Il male è banale, perciò non si riesce a perdonare. Incredibile, ma vero, non si riesce a lasciarlo andare. Il male che subisci ti appare sempre molto più grave di quello che fai. Però, ma lo capisci dopo, dal male che fai non c’è via d’uscita. Almeno da sola, no. Questo il romanzo lo riconosce, allora questa non è la storia evidente di Emilia Innocenti, Marta Vargas e tante loro coetanee, questa è tutt’altro, è l’affresco sublime e antico, con tante figure mirabili sullo sfondo, essenziali, autorevoli, solenni, i veri eroi, le vere eroine di questo racconto, rispondono ai nomi della dottoressa Gilda Pavulli in arte Frau Direktorin, delle educatrici Sara, Rita, Vilma, la Pandolfi, perché l’unica vera risposta è l’amore.
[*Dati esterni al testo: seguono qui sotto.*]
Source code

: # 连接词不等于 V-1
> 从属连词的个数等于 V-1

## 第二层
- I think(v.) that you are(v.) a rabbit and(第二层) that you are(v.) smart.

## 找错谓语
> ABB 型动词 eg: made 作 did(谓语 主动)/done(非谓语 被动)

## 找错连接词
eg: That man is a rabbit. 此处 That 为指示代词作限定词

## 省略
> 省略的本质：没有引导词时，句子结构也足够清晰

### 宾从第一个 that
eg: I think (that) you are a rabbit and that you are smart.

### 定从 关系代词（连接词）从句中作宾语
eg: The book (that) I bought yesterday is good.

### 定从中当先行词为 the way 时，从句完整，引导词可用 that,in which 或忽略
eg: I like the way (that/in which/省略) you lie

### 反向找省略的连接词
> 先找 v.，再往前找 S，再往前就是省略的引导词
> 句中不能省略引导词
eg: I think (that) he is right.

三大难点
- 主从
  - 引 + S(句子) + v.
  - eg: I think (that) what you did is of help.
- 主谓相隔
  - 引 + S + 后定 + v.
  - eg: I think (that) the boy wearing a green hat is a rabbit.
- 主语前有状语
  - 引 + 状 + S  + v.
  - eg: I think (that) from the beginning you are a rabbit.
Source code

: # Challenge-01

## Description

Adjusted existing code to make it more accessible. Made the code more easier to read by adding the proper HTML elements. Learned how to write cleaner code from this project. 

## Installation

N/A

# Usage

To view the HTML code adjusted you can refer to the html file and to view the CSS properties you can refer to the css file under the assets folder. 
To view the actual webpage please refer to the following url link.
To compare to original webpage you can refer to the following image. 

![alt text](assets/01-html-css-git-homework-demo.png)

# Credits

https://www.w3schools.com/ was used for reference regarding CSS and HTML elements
Radicalmente, e senza stacchi pubblicitari. Se ami una persona, non puoi prescindere da quello che è, ed è stata. Non puoi suddividerla in parti, scegliere solo quelle che ti fanno comodo. Devi accettarla intera. L’amore è la cura, il solo che lascia traccia, che innalza vertiginosamente la temperatura di un pezzo freddo di acciaio, portandolo al punto di fusione, rendendolo incandescente, forgiandolo a forma di cuore, rosso e non nero, così come è giusto che sia.